Secde âyetini işiten de, secde yapar

Secde âyetini okuyanın veya işitenin, manasını anlamasa da, bir secde yapması vaciptir. 

 

 

 

Sual: Birisinin okuduğu secde âyetini işiten kimsenin, tilavet secdesi yapması gerekir mi?

 

Cevap: Kur’ân-ı kerimde, ondört yerde, secde âyeti vardır. Bunlardan birini okuyanın veya işitenin, manasını anlamasa da, bir secde yapması vaciptir. Başkasının okuduğu yerde bulunan, fakat işitmeyen kimse, secde etmez. Secde âyetini yazan, heceleyen, secde yapmaz. Tercümesini okuyan veya işiten, bunun secde âyeti olduğunu anlarsa, secde yapar.

 

Sual: Namaz kılarken, kitaplarda bildirilmeyen dualar okunsa, namaza bir zararı olur mu?

 

Cevap: Namazda, Kur’ân-ı kerimde ve hadis-i şerifte bulunmıyan duaları okumak, namazı bozar. Dürr-ül-muhtârda; “Selam vermeden önce okunacak dua Arabi olmalıdır. Namazda başka dil ile dua etmek haramdır” buyuruluyor. İbni Âbidîn burada; “İmâm-ı Ebû Yusuf ve Muhammed, Arabiden başka dil ile kılınan namaz sahih olmaz, dediler. İmâm-ı a’zamın rahmetullahi aleyhim de sonraki ictihadı böyledir” buyurmaktadır.

 

Sual: Bir kimse, namaz kılarken şaşırıp veya unutup kaç rekat kıldığını bilemese, ne yapması lazımdır?

 

Cevap: Bir kimse, namaz kılarken kaç rekat kıldığını unutsa, bu şaşırması, ilk olarak başına geldi ise, selam verip namâzı tekrâr kılmalıdır. Şaşırmak âdeti ise, düşünüp, çok zan ettiğine göre kılar.
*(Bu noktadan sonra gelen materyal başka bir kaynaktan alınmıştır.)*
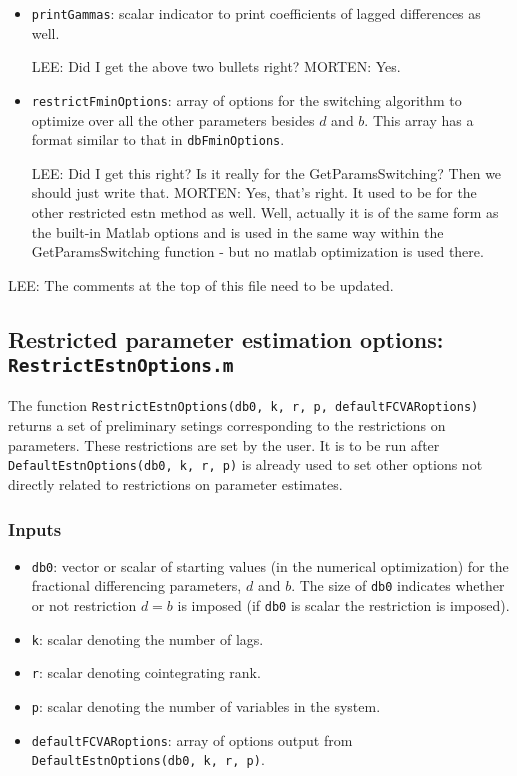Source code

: \documentclass[12pt]{article}
\begin{document}
\begin{itemize}
\item \texttt{printGammas}: scalar indicator to print coefficients of lagged differences as well.

LEE: Did I get the above two bullets right?
MORTEN: Yes.

\item \texttt{restrictFminOptions}: array of options for the switching algorithm to optimize over all the other parameters besides $d$ and $b$. This array has a format similar to that in \texttt{dbFminOptions}.

LEE: Did I get this right? Is it really for the GetParamsSwitching? Then we should just write that.
MORTEN: Yes, that's right. It used to be for the other restricted estn method as well.
Well, actually it is of the same form as the built-in Matlab options and is used in the same way within the GetParamsSwitching function - but no matlab optimization is used there.

\end{itemize}

LEE: The comments at the top of this file need to be updated.



\newpage


\subsection{Restricted parameter estimation options: \texttt{RestrictEstnOptions.m} }

The function \texttt{RestrictEstnOptions(db0, k, r, p, defaultFCVARoptions)} returns a set of preliminary setings corresponding to the restrictions on parameters. These restrictions are set by the user. It is to be run after \texttt{DefaultEstnOptions(db0, k, r, p)} is already used to set other options not directly related to restrictions on parameter estimates.


\subsubsection*{Inputs}

\begin{itemize}

\item  \texttt{db0}: vector or scalar of starting values (in the numerical optimization) for the fractional differencing parameters, $d$ and $b$. The size of \texttt{db0} indicates whether or not restriction $d=b$ is imposed (if \texttt{db0} is scalar the restriction is imposed).

\item \texttt{k}: scalar denoting the number of lags.

\item \texttt{r}: scalar denoting cointegrating rank.

\item \texttt{p}: scalar denoting the number of variables in the system.

\item \texttt{defaultFCVARoptions}: array of options output from \texttt{DefaultEstnOptions(db0, k, r, p)}.

\end{itemize}
\end{document}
Kuvvetli zan edemezse, az kıldığını kabûl ederek tamâmlar. Namâzı kıldığında şüphe eden kimse, vakit çıkmadı ise, tekrâr kılar. Çıktı ise kılmaz.

 

Sual: Namazın vaciplerinden birini yapmamak, namazı bozar mı?

 

Cevap: Namazın vaciplerinden birini bilerek yapmamak, namazı bozmaz ise de günah olur. Unutarak yapmayan kimse, secde-i sehiv eder.

 

Sual: Bazı kitaplarda vatan-ı aslî diye bir ifade geçmektedir, ne demektir bu?

 

Cevap: Vatan-ı aslî; asıl yer, insanın doğduğu veya evlendiği veya başka yere yerleşmemek, orada hep kalmak niyeti ile yerleştiği yerdir.

 

Sual: Yolculukta dört rekatli farz namazları iki rekat olarak değil de dört rekat olarak kılmanın mahzuru olur mu?

 

Cevap: Hanefi mezhebinde, seferî olan bir Müslüman, seferde iken, dört rekatlı farzları iki rekat olarak değil de, dört rekat olarak kılarsa, son iki rekatı nafile olur. Emri dinlemediği, nafilenin iftitah tekbirini ve farzın selamını terk ettiği ve nafileyi farz ile karıştırdığı için, günah olur.